- _Problem requirements_:
Go over the data below line by line, and state how many lines contain the string "https". Give the number only.

___

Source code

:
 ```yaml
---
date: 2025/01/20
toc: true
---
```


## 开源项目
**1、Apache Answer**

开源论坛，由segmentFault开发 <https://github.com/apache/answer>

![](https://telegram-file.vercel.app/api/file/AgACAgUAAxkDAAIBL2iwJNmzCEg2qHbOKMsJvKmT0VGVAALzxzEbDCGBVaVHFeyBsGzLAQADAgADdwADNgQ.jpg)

___

- _Answer to the problem_:
2